Sometimes, it becomes necessary to synchronize the data maintained at different planes. This is usually observed during certain provisioning scenarios.
In order to meet these challenges, and to improve data management and promote optimized storage of data, 3GPP has proposed two central concepts of data management:
1. The 3GPP Generic User Profile (GuP), which represents a uniform and generic data representation paradigm for the IMS subscriber’s data.
2. User Data Convergence (UDC), which presents an alternative architecture for optimized data storage for IMS network elements keeping in mind the challenges of scalability and redundancy.
This post aims to harmonize these two central concepts to present a unified strategy for IMS data management exploiting the benefits of both these concepts (GuP and UDC).
In addition to subscriber-specific data management, this post also explores possible solutions for maintaining IMS network element specific data by using the concepts of GuP and UDC.
2. Types of User Data in a (telecom) IMS network
The nature of data stored in an IMS network, or in any telecom network can be broadly divided in the following categories:
a.
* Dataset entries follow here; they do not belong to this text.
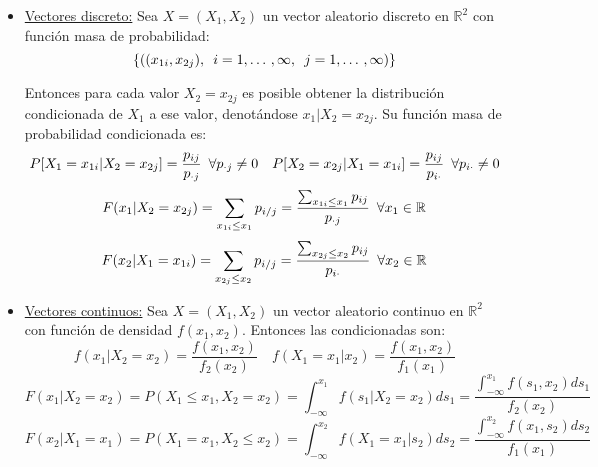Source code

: \documentclass[a4paper, 11pt]{article}
\newcommand{\R}[1][]{\mathbb{R}^{#1}}
\begin{document}
\begin{itemize}
\item \underline{Vectores discreto:} Sea $X=(X_1,X_2)$ un vector aleatorio discreto en $\R[2]$ con función masa de probabilidad:
\[
\{\left((x_{1i},x_{2j}), \enskip i=1,\dotso, \infty, \enskip j=1,\dotso, \infty\right)\}
\]

Entonces para cada valor $X_2=x_{2j}$ es posible obtener la distribución condicionada de $X_1$ a ese valor, denotándose $x_1|X_2=x_{2j}$. Su función masa de probabilidad condicionada es:
\[
P[X_1=x_{1i}|X_2=x_{2j}]=\frac{p_{ij}}{p_{\cdot j}} \enskip \forall p_{\cdot j} \neq 0 \quad P[X_2=x_{2j}|X_1=x_{1i}]=\frac{p_{ij}}{p_{i\cdot}} \enskip \forall p_{i\cdot} \neq 0
\]
\[
F(x_1|X_2=x_{2j})=\sum_{x_{1i}\leq x_1}p_{i/j}=\frac{\sum_{x_{1i}\leq x_1}p_{ij}}{p_{\cdot j}} \enskip \forall x_1\in\R
\]
\[
F(x_2|X_1=x_{1i})=\sum_{x_{2j}\leq x_2}p_{i/j}=\frac{\sum_{x_{2j}\leq x_2}p_{ij}}{p_{i\cdot}} \enskip \forall x_2\in\R
\]

\item \underline{Vectores continuos:}  Sea $X=(X_1,X_2)$ un vector aleatorio continuo en $\R[2]$ con función de densidad $f(x_1,x_2)$. Entonces las condicionadas son:
\[
f(x_1|X_2=x_2)=\frac{f(x_1,x_2)}{f_2(x_2)} \quad f(X_1=x_1|x_2)=\frac{f(x_1,x_2)}{f_1(x_1)}
\]
\[
F(x_1|X_2=x_2)=P(X_1\leq x_1,X_2=x_2)=\int_{-\infty}^{x_1}f(s_1|X_2=x_2)ds_1=\frac{\displaystyle\int_{-\infty}^{x_1}f(s_1,x_2)ds_1}{f_2(x_2)}
\]
\[
F(x_2|X_1=x_1)=P(X_1=x_1,X_2\leq x_2)=\int_{-\infty}^{x_2}f(X_1=x_1|s_2)ds_2=\frac{\displaystyle\int_{-\infty}^{x_2}f(x_1,s_2)ds_2}{f_1(x_1)}
\]

\end{itemize}
\end{document}
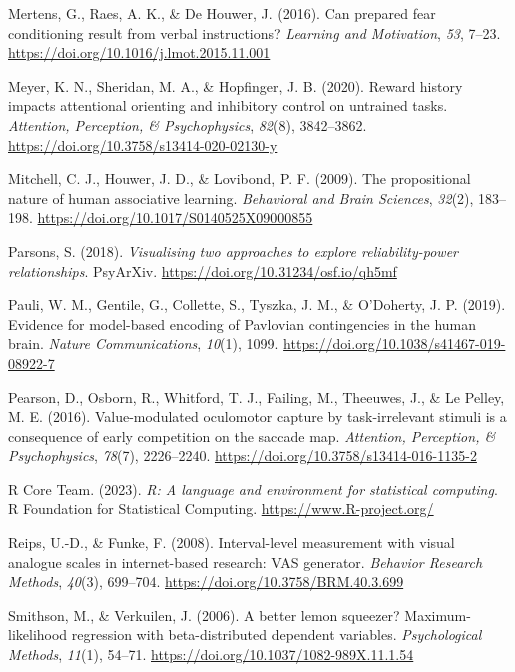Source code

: \documentclass[
  man,
  floatsintext,
  longtable,
  nolmodern,
  notxfonts,
  notimes,
  colorlinks=true,linkcolor=blue,citecolor=blue,urlcolor=blue]{apa7}
\newlength{\cslhangindent}
\newenvironment{CSLReferences}[2] %
 {\begin{list}{}{%
  \setlength{\itemindent}{0pt}
  \setlength{\leftmargin}{0pt}
  \setlength{\parsep}{0pt}
  \ifodd #1
   \setlength{\leftmargin}{\cslhangindent}
   \setlength{\itemindent}{-1\cslhangindent}
  \fi
  \setlength{\itemsep}{#2\baselineskip}}}
 {\end{list}}
\begin{document}
\begin{CSLReferences}{1}{0}
Mertens, G., Raes, A. K., \& De Houwer, J. (2016). Can prepared fear
conditioning result from verbal instructions? \emph{Learning and
Motivation}, \emph{53}, 7--23.
\url{https://doi.org/10.1016/j.lmot.2015.11.001}

Meyer, K. N., Sheridan, M. A., \& Hopfinger, J. B. (2020). Reward
history impacts attentional orienting and inhibitory control on
untrained tasks. \emph{Attention, Perception, \& Psychophysics},
\emph{82}(8), 3842--3862.
\url{https://doi.org/10.3758/s13414-020-02130-y}

Mitchell, C. J., Houwer, J. D., \& Lovibond, P. F. (2009). The
propositional nature of human associative learning. \emph{Behavioral and
Brain Sciences}, \emph{32}(2), 183--198.
\url{https://doi.org/10.1017/S0140525X09000855}

Parsons, S. (2018). \emph{Visualising two approaches to explore
reliability-power relationships}. PsyArXiv.
\url{https://doi.org/10.31234/osf.io/qh5mf}

Pauli, W. M., Gentile, G., Collette, S., Tyszka, J. M., \& O'Doherty, J.
P. (2019). Evidence for model-based encoding of Pavlovian contingencies
in the human brain. \emph{Nature Communications}, \emph{10}(1), 1099.
\url{https://doi.org/10.1038/s41467-019-08922-7}

Pearson, D., Osborn, R., Whitford, T. J., Failing, M., Theeuwes, J., \&
Le Pelley, M. E. (2016). Value-modulated oculomotor capture by
task-irrelevant stimuli is a consequence of early competition on the
saccade map. \emph{Attention, Perception, \& Psychophysics},
\emph{78}(7), 2226--2240.
\url{https://doi.org/10.3758/s13414-016-1135-2}

R Core Team. (2023). \emph{R: A language and environment for statistical
computing}. R Foundation for Statistical Computing.
\url{https://www.R-project.org/}

Reips, U.-D., \& Funke, F. (2008). Interval-level measurement with
visual analogue scales in internet-based research: VAS generator.
\emph{Behavior Research Methods}, \emph{40}(3), 699--704.
\url{https://doi.org/10.3758/BRM.40.3.699}

Smithson, M., \& Verkuilen, J. (2006). A better lemon squeezer?
Maximum-likelihood regression with beta-distributed dependent variables.
\emph{Psychological Methods}, \emph{11}(1), 54--71.
\url{https://doi.org/10.1037/1082-989X.11.1.54}


\end{CSLReferences}
\end{document}
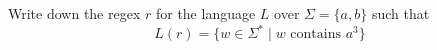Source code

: Write down the regex $r$ for the language $L$ over $\Sigma = \{a, b\}$ 
such that 
\[
L(r) = \{w \in \Sigma^* \mid w \text{ contains $a^3$} \}
\]
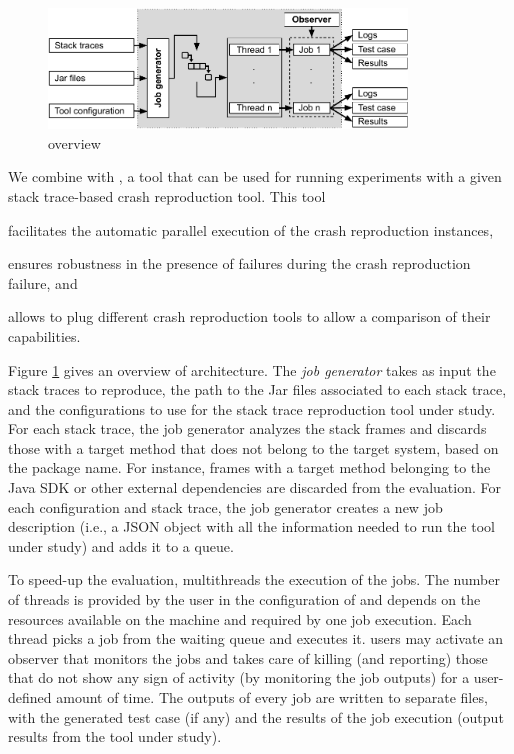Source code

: 
\begin{figure}[t]
\centering
\includegraphics[width=0.85\textwidth]{papers/jcrashpack/crashpack-Scheduler}
\caption{\exrunner overview}
\label{fig:exrunner}
\end{figure}

We combine \crashpack with \exrunner, a tool that can be used for running experiments with a given stack trace-based crash reproduction tool. This tool
\begin{inparaenum}[(i)]
\item facilitates the automatic parallel execution of the crash reproduction instances, 
\item ensures robustness in the presence of failures during the crash reproduction failure, and
\item allows to plug different crash reproduction tools to allow a comparison of their capabilities.
\end{inparaenum}

Figure \ref{fig:exrunner} gives an overview of \exrunner architecture.
The \emph{job generator} takes as input the stack traces to reproduce, the path to the Jar files associated to each stack trace, and the configurations to use for the stack trace reproduction tool under study. 
%
For each stack trace, the job generator analyzes the stack frames and discards those with a target method that does not belong to the target system, based on the package name. 
For instance, frames with a target method belonging to the Java SDK or other external dependencies are discarded from the evaluation.
For each configuration and stack trace, the job generator creates a new job description (i.e., a JSON object with all the information needed to run the tool under study) and adds it to a queue. 

To speed-up the evaluation, \exrunner multithreads the execution of the jobs.
The number of threads is provided by the user in the configuration of \exrunner and depends on the resources available on the machine and required by one job execution.
Each thread picks a job from the waiting queue and executes it. 
\exrunner users may activate an observer that monitors the jobs and takes care of killing (and reporting) those that do not show any sign of activity (by monitoring the job outputs) for a user-defined amount of time.
The outputs of every job are written to separate files, with the generated test case (if any) and the results of the job execution (output results from the tool under study).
Subscriber specific user profile data
b. Device specific data
c. Service specific data
d. QoS and Policy specific data
e. Charging specific data
f. Provisioning and OSS specific data
g. Access-network specific data
h. IMS network element specific data.
There may me more categories and sub-categories in addition to those defined above. However, these are the “major” data types that are encountered during practical deployment.
The first six categories (a-f) pertain to the data maintained for the customer.
The last two categories (g-h) are maintained at the individual IMS network elements. This type of data may be regarded as internal configuration data that enables the proper functioning of the network element. This data may also be stored in north-bound management entities (EMS and NMS systems).
Conceptually speaking, the figure shown below summarizes the scope for this post and demarcates the nature of the IMS data that needs to be maintained in a real network:
3. Current Data management situation across telco planes:
Data management in the IP Multimedia Subsystem (IMS) is distributed amongst network elements.
— When the subscriber is provisioned in an IMS network for the first time, a subscriber user profile is created in the HSS. This data is maintained in the HSS for as long as the subscriber is part of the IMS network.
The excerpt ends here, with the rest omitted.